INTERVIEWER: Thank you very much. Do you want to add anything Brian? Yeah its the one that we ask everybody, the end of the cold war, looking at the Latin American Caribbean region it has a pretty ferocious time in terms of the body count, the victims on both sides and the cost in money, was it worth it? Are you running?

NATHANIEL DAVIS: Well once again I think that now, I think we have to make some allowance for the fact that life is lived forward and not backward. But looking back on the result in Eastern Europe and in the soviet Union I think that that the outcome of the cold war was decided there, it was not decided in the in the fields of Nicaragua or Central America, and so that in that sense if we had been able to avoid the human tragedies and human costs it would have been a good thing.

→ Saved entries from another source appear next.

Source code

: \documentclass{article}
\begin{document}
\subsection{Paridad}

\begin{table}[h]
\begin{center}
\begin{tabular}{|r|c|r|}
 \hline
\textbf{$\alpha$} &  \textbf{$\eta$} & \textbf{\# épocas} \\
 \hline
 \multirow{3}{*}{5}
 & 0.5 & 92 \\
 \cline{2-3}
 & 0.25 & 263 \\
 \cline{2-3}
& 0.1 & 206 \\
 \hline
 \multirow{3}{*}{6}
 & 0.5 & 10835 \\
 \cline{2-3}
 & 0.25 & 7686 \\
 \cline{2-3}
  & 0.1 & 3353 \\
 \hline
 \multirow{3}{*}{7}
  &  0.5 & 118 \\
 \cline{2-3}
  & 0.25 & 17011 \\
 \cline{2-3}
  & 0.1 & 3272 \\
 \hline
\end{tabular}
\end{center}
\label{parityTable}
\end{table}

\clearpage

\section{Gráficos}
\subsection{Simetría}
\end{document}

But also, the same thing could be said of course in a greater extent in Vietnam, because in Vietnam the once again the Vietnam did not turn out to be the determining event in the unfolding relationship of the superpowers and it was Vietnam in that sense was looking back on it, could have been regarded as something that we would have been better off to avoid it.

INTERVIEWER: Coming back to Chile for one second on that theme, if Salvador Allende had been able or had finished his term, do you think he would have been reelected.

NATHANIEL DAVIS: No I think that if it had been possible for the democratic institutions to manage to survive through til 1976 then and to continue free elections and have free elections in 76, then Allende would have been booted out of office. It was pretty clear that he was losing his support and did not have the majority.

INTERVIEWER: What was the danger that that might not have happened? Did you see him as a threat to the democratic process?

NATHANIEL DAVIS: Certainly Unidad Popular and some of the Lemere for example and the followers of Carlos Alto Perano and so on , they were quite prepared to use violence. Not Allende himself.

INTERVIEWER: Allende was in their spell as it were or they were liable...

NATHANIEL DAVIS: Allende had a very complex set of relationships within his coalition and of course Allende ultimately had the aspiration of a member of the worlds left and it was very difficult for him to curb the ambitions and the machinations of some of the people like Altaberano and his own party and Lemere and so on and so forth and he was all, not always completely decisive in his handling of things. He was famous for what was called his munecho, or his flexible wrist, which in some ways was an immense advantage to him, but also it meant that sometimes he didn't show the steadfastness and decision that might have saved him.

INTERVIEWER: 20 secs atmos. We now need to record the sound of silence.